• **WHAT NEEDS TO BE DONE**: Scan the data below. Pull out each line where "whether" occurs.

• **RECORD EXCERPTS**:
┄┄┄┄┄┄┄┄┄┄┄┄┄┄┄┄┄┄┄┄
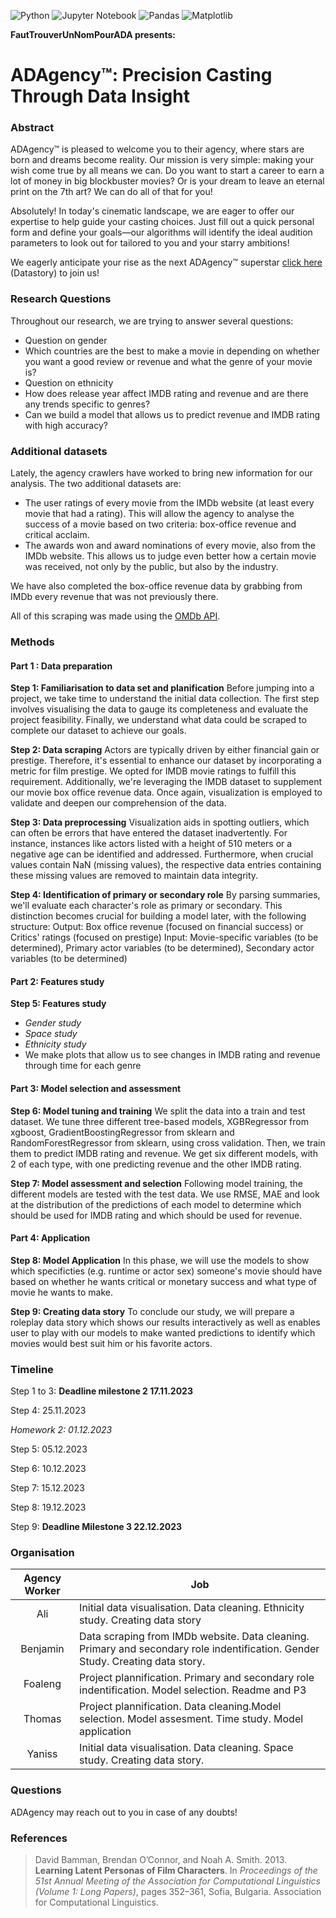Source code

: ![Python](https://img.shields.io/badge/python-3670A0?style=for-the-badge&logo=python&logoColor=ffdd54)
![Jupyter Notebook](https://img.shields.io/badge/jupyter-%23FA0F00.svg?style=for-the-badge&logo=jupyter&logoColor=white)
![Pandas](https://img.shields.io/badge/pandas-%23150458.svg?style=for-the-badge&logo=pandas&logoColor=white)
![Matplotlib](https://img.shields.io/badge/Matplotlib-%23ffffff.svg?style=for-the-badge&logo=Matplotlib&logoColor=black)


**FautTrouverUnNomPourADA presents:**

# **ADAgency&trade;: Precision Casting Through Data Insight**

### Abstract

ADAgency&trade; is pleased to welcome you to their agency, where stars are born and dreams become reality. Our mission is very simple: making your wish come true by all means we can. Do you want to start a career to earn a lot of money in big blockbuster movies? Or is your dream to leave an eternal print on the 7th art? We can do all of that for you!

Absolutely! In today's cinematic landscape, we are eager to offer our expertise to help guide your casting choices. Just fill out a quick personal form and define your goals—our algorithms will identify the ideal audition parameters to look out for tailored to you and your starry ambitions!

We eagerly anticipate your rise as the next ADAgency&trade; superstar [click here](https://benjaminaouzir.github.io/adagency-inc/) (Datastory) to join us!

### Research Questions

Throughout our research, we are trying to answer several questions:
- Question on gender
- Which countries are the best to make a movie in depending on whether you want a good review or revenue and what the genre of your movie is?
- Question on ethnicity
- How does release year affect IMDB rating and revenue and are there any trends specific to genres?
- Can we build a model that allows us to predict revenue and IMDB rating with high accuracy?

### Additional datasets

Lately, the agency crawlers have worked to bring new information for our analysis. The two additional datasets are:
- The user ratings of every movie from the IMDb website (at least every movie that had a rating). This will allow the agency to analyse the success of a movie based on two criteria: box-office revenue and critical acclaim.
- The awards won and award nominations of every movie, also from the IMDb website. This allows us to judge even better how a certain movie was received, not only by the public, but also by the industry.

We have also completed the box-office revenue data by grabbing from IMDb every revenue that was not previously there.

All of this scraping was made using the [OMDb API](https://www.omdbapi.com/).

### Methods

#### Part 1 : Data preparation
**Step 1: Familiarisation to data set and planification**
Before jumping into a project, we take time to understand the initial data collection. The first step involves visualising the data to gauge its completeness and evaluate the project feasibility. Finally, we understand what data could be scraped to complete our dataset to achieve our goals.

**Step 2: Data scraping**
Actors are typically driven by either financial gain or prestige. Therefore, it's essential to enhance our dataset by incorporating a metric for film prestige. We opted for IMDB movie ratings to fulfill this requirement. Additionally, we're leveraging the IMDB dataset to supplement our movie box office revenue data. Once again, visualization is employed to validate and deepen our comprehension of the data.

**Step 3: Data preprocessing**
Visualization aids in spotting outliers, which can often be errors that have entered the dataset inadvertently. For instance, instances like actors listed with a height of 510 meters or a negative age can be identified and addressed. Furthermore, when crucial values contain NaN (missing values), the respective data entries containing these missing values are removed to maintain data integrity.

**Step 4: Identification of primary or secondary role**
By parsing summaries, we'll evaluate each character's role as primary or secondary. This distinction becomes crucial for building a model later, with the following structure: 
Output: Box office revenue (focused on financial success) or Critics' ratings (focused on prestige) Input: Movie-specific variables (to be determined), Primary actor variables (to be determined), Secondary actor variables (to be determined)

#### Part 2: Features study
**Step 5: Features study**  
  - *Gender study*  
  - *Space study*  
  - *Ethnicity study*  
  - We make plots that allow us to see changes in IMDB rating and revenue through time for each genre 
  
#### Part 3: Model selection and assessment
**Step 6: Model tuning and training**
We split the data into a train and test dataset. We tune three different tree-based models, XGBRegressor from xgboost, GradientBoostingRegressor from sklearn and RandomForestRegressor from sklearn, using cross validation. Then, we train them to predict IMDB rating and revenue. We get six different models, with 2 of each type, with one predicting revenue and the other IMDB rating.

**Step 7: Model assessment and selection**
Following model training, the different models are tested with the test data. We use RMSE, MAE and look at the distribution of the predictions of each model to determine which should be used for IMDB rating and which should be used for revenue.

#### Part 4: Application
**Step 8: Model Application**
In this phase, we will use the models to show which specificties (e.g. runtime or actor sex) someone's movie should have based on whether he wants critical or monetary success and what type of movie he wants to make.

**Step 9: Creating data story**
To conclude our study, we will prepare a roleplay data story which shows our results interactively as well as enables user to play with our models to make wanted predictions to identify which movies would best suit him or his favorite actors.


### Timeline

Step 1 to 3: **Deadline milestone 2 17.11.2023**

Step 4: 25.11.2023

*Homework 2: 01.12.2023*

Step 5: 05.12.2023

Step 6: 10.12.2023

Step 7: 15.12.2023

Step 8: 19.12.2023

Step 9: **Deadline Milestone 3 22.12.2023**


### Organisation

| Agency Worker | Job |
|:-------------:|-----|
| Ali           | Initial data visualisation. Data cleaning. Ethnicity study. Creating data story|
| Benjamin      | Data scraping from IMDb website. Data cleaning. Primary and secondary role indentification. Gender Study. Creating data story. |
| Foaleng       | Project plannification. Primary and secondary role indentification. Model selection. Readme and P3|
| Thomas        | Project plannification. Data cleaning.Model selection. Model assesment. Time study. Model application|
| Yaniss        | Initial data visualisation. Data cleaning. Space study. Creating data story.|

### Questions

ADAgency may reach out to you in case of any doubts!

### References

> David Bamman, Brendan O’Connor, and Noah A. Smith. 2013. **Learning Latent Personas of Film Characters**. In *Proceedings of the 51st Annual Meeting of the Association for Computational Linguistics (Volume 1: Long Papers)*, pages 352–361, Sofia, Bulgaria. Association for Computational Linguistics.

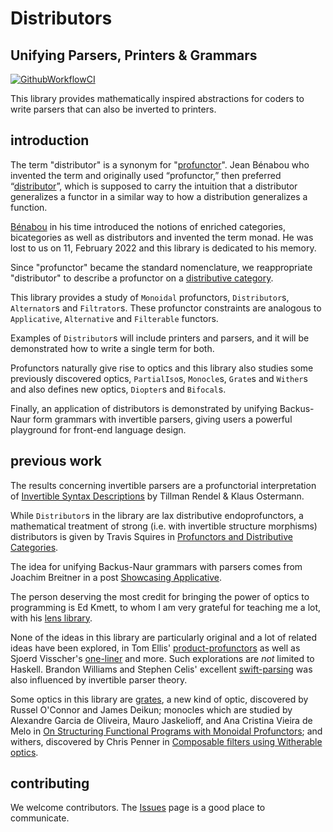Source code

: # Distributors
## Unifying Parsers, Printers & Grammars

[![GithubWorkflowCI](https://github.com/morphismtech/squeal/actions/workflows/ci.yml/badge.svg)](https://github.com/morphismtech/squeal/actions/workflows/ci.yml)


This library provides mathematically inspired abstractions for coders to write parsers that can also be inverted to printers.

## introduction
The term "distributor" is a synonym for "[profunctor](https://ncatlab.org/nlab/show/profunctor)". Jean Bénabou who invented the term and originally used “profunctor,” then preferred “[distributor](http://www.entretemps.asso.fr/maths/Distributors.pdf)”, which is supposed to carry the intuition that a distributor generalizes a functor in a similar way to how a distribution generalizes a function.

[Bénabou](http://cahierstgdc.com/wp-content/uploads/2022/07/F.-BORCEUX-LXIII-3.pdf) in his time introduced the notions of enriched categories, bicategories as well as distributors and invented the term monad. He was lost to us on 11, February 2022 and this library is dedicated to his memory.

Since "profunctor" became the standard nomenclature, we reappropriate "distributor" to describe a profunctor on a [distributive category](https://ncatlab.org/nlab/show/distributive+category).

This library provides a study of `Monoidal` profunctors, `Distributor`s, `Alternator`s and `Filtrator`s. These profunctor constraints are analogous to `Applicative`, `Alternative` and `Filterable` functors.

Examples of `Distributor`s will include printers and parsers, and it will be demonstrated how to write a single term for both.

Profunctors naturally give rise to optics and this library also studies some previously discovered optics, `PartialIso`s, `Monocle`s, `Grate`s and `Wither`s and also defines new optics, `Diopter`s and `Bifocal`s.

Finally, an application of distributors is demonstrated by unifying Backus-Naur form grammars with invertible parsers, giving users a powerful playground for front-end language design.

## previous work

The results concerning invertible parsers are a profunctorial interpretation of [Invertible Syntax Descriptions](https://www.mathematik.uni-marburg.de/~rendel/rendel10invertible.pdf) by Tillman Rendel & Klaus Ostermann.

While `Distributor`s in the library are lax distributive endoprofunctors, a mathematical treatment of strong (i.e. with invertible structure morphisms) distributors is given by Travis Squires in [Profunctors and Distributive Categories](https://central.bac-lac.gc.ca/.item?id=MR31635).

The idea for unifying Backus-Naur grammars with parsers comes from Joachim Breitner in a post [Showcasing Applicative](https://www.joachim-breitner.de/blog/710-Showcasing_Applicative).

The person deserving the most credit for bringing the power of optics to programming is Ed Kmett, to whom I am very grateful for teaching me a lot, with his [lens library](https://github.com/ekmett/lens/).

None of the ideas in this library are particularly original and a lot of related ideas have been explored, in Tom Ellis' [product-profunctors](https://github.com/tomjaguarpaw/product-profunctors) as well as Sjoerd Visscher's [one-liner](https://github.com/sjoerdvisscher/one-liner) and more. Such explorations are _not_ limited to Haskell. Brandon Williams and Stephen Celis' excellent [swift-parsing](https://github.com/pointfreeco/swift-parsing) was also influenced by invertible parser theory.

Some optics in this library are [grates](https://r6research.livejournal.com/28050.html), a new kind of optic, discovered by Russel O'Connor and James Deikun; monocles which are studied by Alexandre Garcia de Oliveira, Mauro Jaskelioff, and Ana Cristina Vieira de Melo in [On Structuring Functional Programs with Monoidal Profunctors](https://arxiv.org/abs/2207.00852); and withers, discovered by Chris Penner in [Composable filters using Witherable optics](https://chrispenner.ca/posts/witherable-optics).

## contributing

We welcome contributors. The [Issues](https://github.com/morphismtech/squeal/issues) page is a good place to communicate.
┄┄┄┄┄┄┄┄┄┄┄┄┄┄┄┄┄┄┄┄
• **THE ANSWER**:
- Which countries are the best to make a movie in depending on whether you want a good review or revenue and what the genre of your movie is?
In this phase, we will use the models to show which specificties (e.g. runtime or actor sex) someone's movie should have based on whether he wants critical or monetary success and what type of movie he wants to make.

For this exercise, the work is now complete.